---------- Provided records
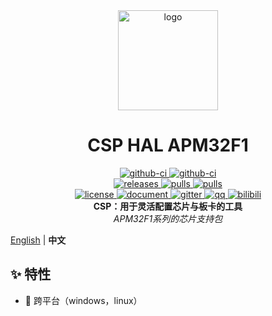 <div align="center">
    <a href="https://csplink.top">
        <img width="160" heigth="160" src="https://csplink.top/assets/img/logo.svg" alt="logo" />
    </a>
    <h1>CSP HAL APM32F1</h1>
    <div>
        <a href="https://github.com/csplink/csp_hal_apm32f1/actions?query=workflow/build_release.yml">
            <img src="https://img.shields.io/github/actions/workflow/status/csplink/csp_hal_apm32f1/build_release.yml?style=flat&label=build_release" alt="github-ci" />
        </a>
        <a href="https://github.com/csplink/csp_hal_apm32f1/actions?query=workflow/mirror.yml">
            <img src="https://img.shields.io/github/actions/workflow/status/csplink/csp_hal_apm32f1/mirror.yml?style=flat&label=mirror" alt="github-ci" />
        </a>
    </div>
    <div>
        <a href="https://github.com/csplink/csp_hal_apm32f1/releases">
            <img src="https://img.shields.io/github/release/csplink/csp_hal_apm32f1.svg?style=flat" alt="releases" />
        </a>
        <a href="https://github.com/csplink/csp_hal_apm32f1/pulls">
            <img src="https://img.shields.io/github/issues-pr/csplink/csp_hal_apm32f1.svg" alt="pulls" />
        </a>
        <a href="https://github.com/csplink/csp_hal_apm32f1/issues">
            <img src="https://img.shields.io/github/issues/csplink/csp_hal_apm32f1.svg" alt="pulls" />
        </a>
    </div>
    <div>
        <a href="https://github.com/csplink/csp_hal_apm32f1/blob/master/LICENSE">
            <img src="https://img.shields.io/github/license/csplink/csp_hal_apm32f1.svg?colorB=f48041&style=flat" alt="license" />
        </a>
        <a href="https://csplink.top">
            <img src="https://img.shields.io/badge/wiki-document-blue?style=flat" alt="document" />
        </a>
        <a href="https://gitter.im/csplink/community">
            <img src="https://badges.gitter.im/csplink/csp.svg" alt="gitter" />
        </a>
        <a href="https://jq.qq.com/?_wv=1027&k=CWt7TZln">
            <img src="https://img.shields.io/badge/chat-on%20QQ-ff69b4.svg?style=flat" alt="qq" />
        </a>
        <a href="https://space.bilibili.com/24969427/">
            <img src="https://img.shields.io/badge/video-bilibili-FB7299?style=flat" alt="bilibili" />
        </a>
    </div>
    <b>CSP：用于灵活配置芯片与板卡的工具</b><br/>
    <i>APM32F1系列的芯片支持包</i><br/>
</div>

[English](README.md) | **中文**

## ✨ 特性

- 🎹 跨平台（windows，linux）
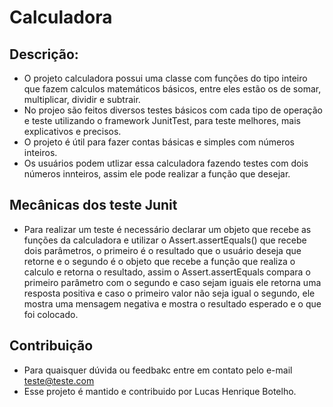 # Calculadora
## Descrição:
 - O projeto calculadora possui uma classe com funções do tipo inteiro que fazem calculos matemáticos básicos, entre eles estão os de somar, multiplicar, dividir e subtrair.
 - No projeo são feitos diversos testes básicos com cada tipo de operação e teste utilizando o framework JunitTest, para teste melhores, mais explicativos e precisos.
 - O projeto é útil para fazer contas básicas e simples com números inteiros.
 - Os usuários podem utlizar essa calculadora fazendo testes com dois números innteiros, assim ele pode realizar a função que desejar.

## Mecânicas dos teste Junit
 - Para realizar um teste é necessário declarar um objeto que recebe as funções da calculadora e utilizar o Assert.assertEquals() que recebe dois parâmetros, o primeiro é o
   resultado que o usuário deseja que retorne e o segundo é o objeto que recebe a função que realiza o calculo e retorna o resultado, assim o Assert.assertEquals compara o
   primeiro parâmetro com o segundo e caso sejam iguais ele retorna uma resposta positiva e caso o primeiro valor não seja igual o segundo, ele mostra uma mensagem negativa e
   mostra o resultado esperado e o que foi colocado.

## Contribuição
 - Para quaisquer dúvida ou feedbakc entre em contato pelo e-mail teste@teste.com
 - Esse projeto é mantido e contribuido por Lucas Henrique Botelho.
--------------------
## What you have to do
The word is "tipo". Copy every line above where it appears.

## Your solution
 - O projeto calculadora possui uma classe com funções do tipo inteiro que fazem calculos matemáticos básicos, entre eles estão os de somar, multiplicar, dividir e subtrair.
 - No projeo são feitos diversos testes básicos com cada tipo de operação e teste utilizando o framework JunitTest, para teste melhores, mais explicativos e precisos.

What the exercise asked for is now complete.